Global Migration and Refugees

May 25, 2017
By Mari Megias

Adam Hunter MPP 2007 has worked in the immigration space for almost 15 years, most recently as director of immigration and the states at The Pew Charitable Trusts. He moderated one of the alumni-led panels held during Reunion 2017, on global migration and refugees, where he kicked off the session with some numbers and definitions:

  • Among the world’s population of 7.3 billion are 244 million migrants, i.e., people who have left their own country and sought residence elsewhere.
  • Within this group of migrants are 65 million displaced persons, i.e., those who moved due to armed conflict, natural disasters, famine, or other causes.
  • Within the group of displaced person are 21 million who meet the Office of the United Nations High Commissioner for Refugees legal definition of “refugees,” i.e., people who have been forced to leave their countries because they have a “well-founded fear of persecution” as a result of various characteristics, e.g., race, political opinion, or membership in a particular social group.

During the hour-and-a-half-long session, panelists and audience members focused on the plight of refugees and displaced persons, along with the obstacles that stand in the way of helping them. Within Syria alone, approximately 6 million people are internally displaced, i.e., they are still in Syria but had to flee their hometowns, and approximately 11 million have left the country altogether.

Panelist Suzanne Sheldon, director of the Office of International Migration at the U.S. Department of State, reminded the group that the crisis in Syria is just one of many heart-wrenching tragedies that continue to unfold across the globe. “Syria is on everyone’s radar, but there are protracted conditions in other places of the world, places like the Central African Republic, the Democratic Republic of the Congo, sub-Saharan Africa, Asia, and Latin America,” she said. She made note of the UN’s efforts to develop a compact on refugees and a compact on migration. “There is already a framework for refugees,” she said, “but not one for migrants.”

Andrea Kerstges MC/MPA 1997 serves as head of office of the committee on human rights and humanitarian aid at the German Bundestag. She said, “In Germany, we have a problem in that we don’t have any migration policy. Everyone who comes has to be an asylum seeker who has to prove they are politically persecuted.”

Hunter noted that polls showed that more than half of Europeans think that refugees increase the chance of terrorism in their countries, to which Kerstges replied, “All the terrorism attacks in Europe have been homegrown except for one refugee from Tunisia who attacked the Christmas market in Berlin. But even then, the German administration had been observing him.”

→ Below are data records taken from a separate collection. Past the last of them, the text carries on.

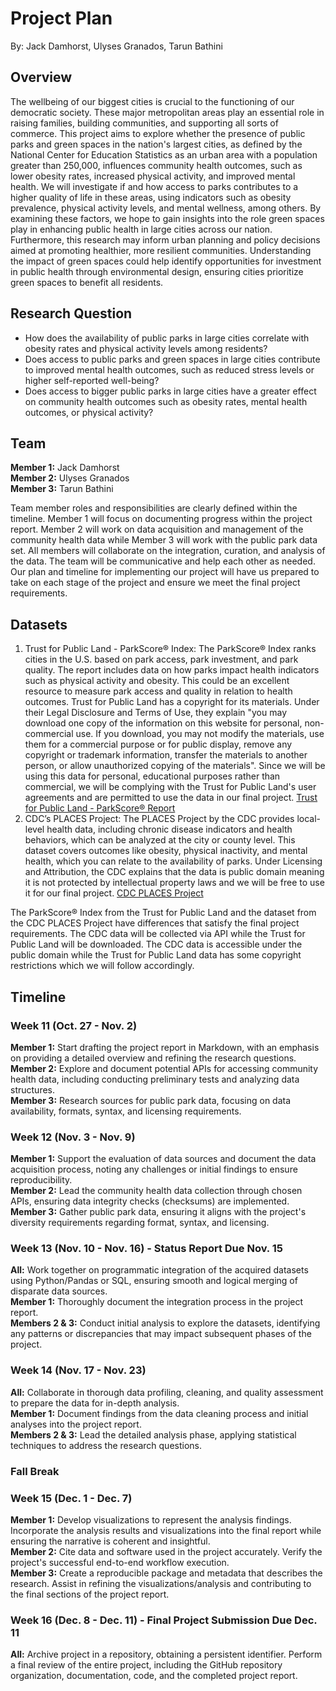 # Project Plan
By: Jack Damhorst, Ulyses Granados, Tarun Bathini
## Overview
The wellbeing of our biggest cities is crucial to the functioning of our democratic society. These major metropolitan areas play an essential role in raising families, building communities, and supporting all sorts of commerce. This project aims to explore whether the presence of public parks and green spaces in the nation's largest cities, as defined by the National Center for Education Statistics as an urban area with a population greater than 250,000, influences community health outcomes, such as lower obesity rates, increased physical activity, and improved mental health. We will investigate if and how access to parks contributes to a higher quality of life in these areas, using indicators such as obesity prevalence, physical activity levels, and mental wellness, among others. By examining these factors, we hope to gain insights into the role green spaces play in enhancing public health in large cities across our nation. Furthermore, this research may inform urban planning and policy decisions aimed at promoting healthier, more resilient communities. Understanding the impact of green spaces could help identify opportunities for investment in public health through environmental design, ensuring cities prioritize green spaces to benefit all residents.

## Research Question
- How does the availability of public parks in large cities correlate with obesity rates and physical activity levels among residents?
- Does access to public parks and green spaces in large cities contribute to improved mental health outcomes, such as reduced stress levels or higher self-reported well-being?
- Does access to bigger public parks in large cities have a greater effect on community health outcomes such as obesity rates, mental health outcomes, or physical activity?
## Team
**Member 1:** Jack Damhorst\
**Member 2:** Ulyses Granados\
**Member 3:** Tarun Bathini

Team member roles and responsibilities are clearly defined within the timeline. Member 1 will focus on documenting progress within the project report. Member 2 will work on data acquisition and management of the community health data while Member 3 will work with the public park data set. All members will collaborate on the integration, curation, and analysis of the data. The team will be communicative and help each other as needed. Our plan and timeline for implementing our project will have us prepared to take on each stage of the project and ensure we meet the final project requirements.

## Datasets
1. Trust for Public Land - ParkScore® Index:
The ParkScore® Index ranks cities in the U.S. based on park access, park investment, and park quality. The report includes data on how parks impact health indicators such as physical activity and obesity. This could be an excellent resource to measure park access and quality in relation to health outcomes. Trust for Public Land has a copyright for its materials. Under their Legal Disclosure and Terms of Use, they explain "you may download one copy of the information on this website for personal, non-commercial use. If you download, you may not modify the materials, use them for a commercial purpose or for public display, remove any copyright or trademark information, transfer the materials to another person, or allow unauthorized copying of the materials". Since we will be using this data for personal, educational purposes rather than commercial, we will be complying with the Trust for Public Land's user agreements and are permitted to use the data in our final project.
[Trust for Public Land - ParkScore® Report](https://www.tpl.org)
2. CDC’s PLACES Project:
The PLACES Project by the CDC provides local-level health data, including chronic disease indicators and health behaviors, which can be analyzed at the city or county level. This dataset covers outcomes like obesity, physical inactivity, and mental health, which you can relate to the availability of parks. Under Licensing and Attribution, the CDC explains that the data is public domain meaning it is not protected by intellectual property laws and we will be free to use it for our final project.
[CDC PLACES Project](https://www.cdc.gov/places/)

The ParkScore® Index from the Trust for Public Land and the dataset from the CDC PLACES Project have differences that satisfy the final project requirements. The CDC data will be collected via API while the Trust for Public Land will be downloaded. The CDC data is accessible under the public domain while the Trust for Public Land data has some copyright restrictions which we will follow accordingly.

## Timeline
### Week 11 (Oct. 27 - Nov. 2)
**Member 1:** Start drafting the project report in Markdown, with an emphasis on providing a detailed overview and refining the research questions.\
**Member 2:** Explore and document potential APIs for accessing community health data, including conducting preliminary tests and analyzing data structures.\
**Member 3:** Research sources for public park data, focusing on data availability, formats, syntax, and licensing requirements.
### Week 12 (Nov. 3 - Nov. 9)
**Member 1:** Support the evaluation of data sources and document the data acquisition process, noting any challenges or initial findings to ensure reproducibility.\
**Member 2:** Lead the community health data collection through chosen APIs, ensuring data integrity checks (checksums) are implemented.\
**Member 3:**  Gather public park data, ensuring it aligns with the project's diversity requirements regarding format, syntax, and licensing.
### Week 13 (Nov. 10 - Nov. 16) - Status Report Due Nov. 15
**All:** Work together on programmatic integration of the acquired datasets using Python/Pandas or SQL, ensuring smooth and logical merging of disparate data sources.\
**Member 1:** Thoroughly document the integration process in the project report.\
**Members 2 & 3:** Conduct initial analysis to explore the datasets, identifying any patterns or discrepancies that may impact subsequent phases of the project.
### Week 14 (Nov. 17 - Nov. 23)
**All:** Collaborate in thorough data profiling, cleaning, and quality assessment to prepare the data for in-depth analysis.\
**Member 1:** Document findings from the data cleaning process and initial analyses into the project report.\
**Members 2 & 3:** Lead the detailed analysis phase, applying statistical techniques to address the research questions.
### Fall Break
### Week 15 (Dec. 1 - Dec. 7)
**Member 1:** Develop visualizations to represent the analysis findings. Incorporate the analysis results and visualizations into the final report while ensuring the narrative is coherent and insightful.\
**Member 2:** Cite data and software used in the project accurately. Verify the project's successful end-to-end workflow execution.\
**Member 3:** Create a reproducible package and metadata that describes the research. Assist in refining the visualizations/analysis and contributing to the final sections of the project report.
### Week 16 (Dec. 8 - Dec. 11) - Final Project Submission Due Dec. 11 
**All:** Archive project in a repository, obtaining a persistent identifier. Perform a final review of the entire project, including the GitHub repository organization, documentation, code, and the completed project report. 
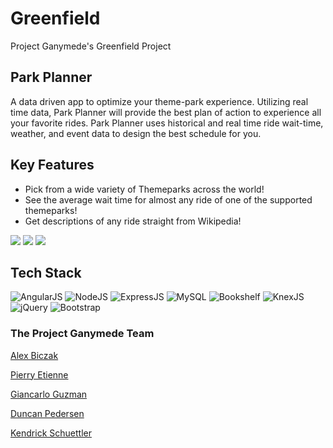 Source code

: # Greenfield
Project Ganymede's Greenfield Project

## Park Planner
A data driven app to optimize your theme-park experience. Utilizing real time data, Park Planner will provide the best plan of action to experience all your favorite rides. Park Planner uses historical and real time ride wait-time, weather, and event data to design the best schedule for you.

## Key Features
- Pick from a wide variety of Themeparks across the world!
- See the average wait time for almost any ride of one of the supported themeparks!
- Get descriptions of any ride straight from Wikipedia!

![](http://i.imgur.com/PfnmteT.jpg)
![](http://i.imgur.com/7zKgzlj.jpg)
![](http://i.imgur.com/Ktg2vkh.png)

## Tech Stack

![AngularJS](http://d3gnp09177mxuh.cloudfront.net/tech-page-images/angularjs.png)
![NodeJS](http://d3gnp09177mxuh.cloudfront.net/tech-page-images/nodejs.png)
![ExpressJS](http://www.madisonabshire.com/img/tech-svg/Express.png)
![MySQL](https://www.electricmonk.nl/log/wp-content/uploads/2016/11/serveimage.png)
![Bookshelf](https://avatars3.githubusercontent.com/u/4448260?v=3&s=200)
![KnexJS](http://knexjs.org/assets/images/knex.png)
![jQuery](https://www.wpfaster.org/wp-content/uploads/2013/06/jquery-logo.png)
![Bootstrap](http://www.idevlive.com/media/images/services/thumb/bootstrap-logo.png)

### The Project Ganymede Team
[Alex Biczak](https://github.com/biczak)

[Pierry Etienne](https://github.com/petienne1)

[Giancarlo Guzman](https://github.com/GianGuzmanOki)

[Duncan Pedersen](https://github.com/dppedersen)

[Kendrick Schuettler](https://github.com/KESchuettler)
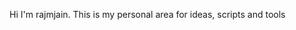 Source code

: Hi I'm rajmjain. This is my personal area for ideas, scripts and tools

<!---
rajmjain/rajmjain is a ✨ special ✨ repository because its `README.md` (this file) appears on your GitHub profile.
You can click the Preview link to take a look at your changes.
--->

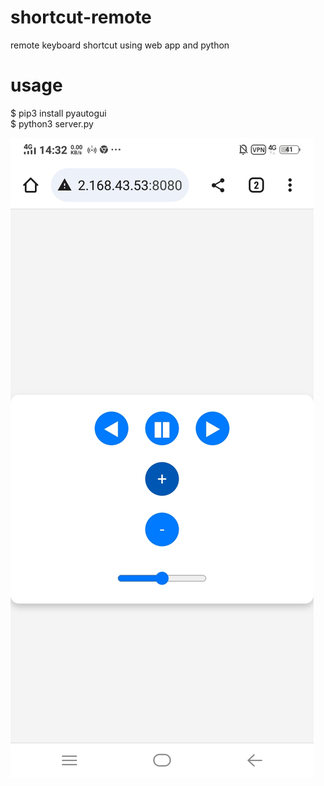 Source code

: # shortcut-remote
remote keyboard shortcut using web app and python

# usage
$ pip3 install pyautogui<br>
$ python3 server.py<br>

![](Screenshot_20240907_143235.jpg)
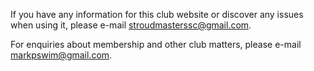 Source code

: ---
---
If you have any information for this club website or discover any issues when using it, please e-mail [stroudmasterssc@gmail.com](mailto:stroudmasterssc@gmail.com).

For enquiries about membership and other club matters, please e-mail [markpswim@gmail.com](mailto:markpswim@gmail.com).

Sheldon lamented that “everything is so fraught and politicized. What should count is presenting the facts in an objective and dispassionate way. The facts in the United States are as follows: We would never say there is no risk to bringing in refugees, but I believe there has never been an attack by a refugee in the United States. Some plots were foiled, so we’d never say the risk is zero, but the vetting to come to the U.S. as a refugee is incredibly stringent. It’s easy to come as a tourist or student but very hard to come as a refugee.”

Panelist Mark Falzone MC/MPA 2007 has spent the last 15 years or so working on issues related to immigration, most recently as the deputy director of the National Immigration Forum, a group that advocates for immigrants by highlighting the value they bring to the United States. He said polling showed that the majority of Americans believe that immigration strengthens America. “The question is, though, how high this issue rises on the list of issues you care about. For those who are pro-immigrant, it’s not likely to be high on their list. But for those for whom this is their number one issue, they are passionately anti-immigrant, particularly the Republican base.” He believes that these opinions yielded Republican general election candidates who were out of step with the majority and bipartisan viewpoint that immigration is a source of strength for the United States.

Jessica Harrison Fullerton MPA 2012 is director of planning and operations for program quality at the International Rescue Committee, an organization that provides humanitarian aid. She said organizations haven’t necessarily measured effectiveness by looking at outputs. “What outcomes are we actually achieving for people?” Her organization is looking at how deliveries of cash to refugees and displaced people can benefit them more than blankets and the typical kits provided to these individuals.

Plenty of alumni in the audience asked questions ranging from the effects of displacements due to climate change to prospects for truly alleviating the problem. Ultimately, said Sheldon, “It’s easy to sit here in a comfortable room at Harvard and talk about an incredible human tragedy.” Action and funding are needed—yet even with more resources, it is unclear what the way forward is.

Opinions were expressed by the panelists in their personal, not organizational, capacities.

Andrea Kerstges MC/MPA 1997 describes Germany's migration policy.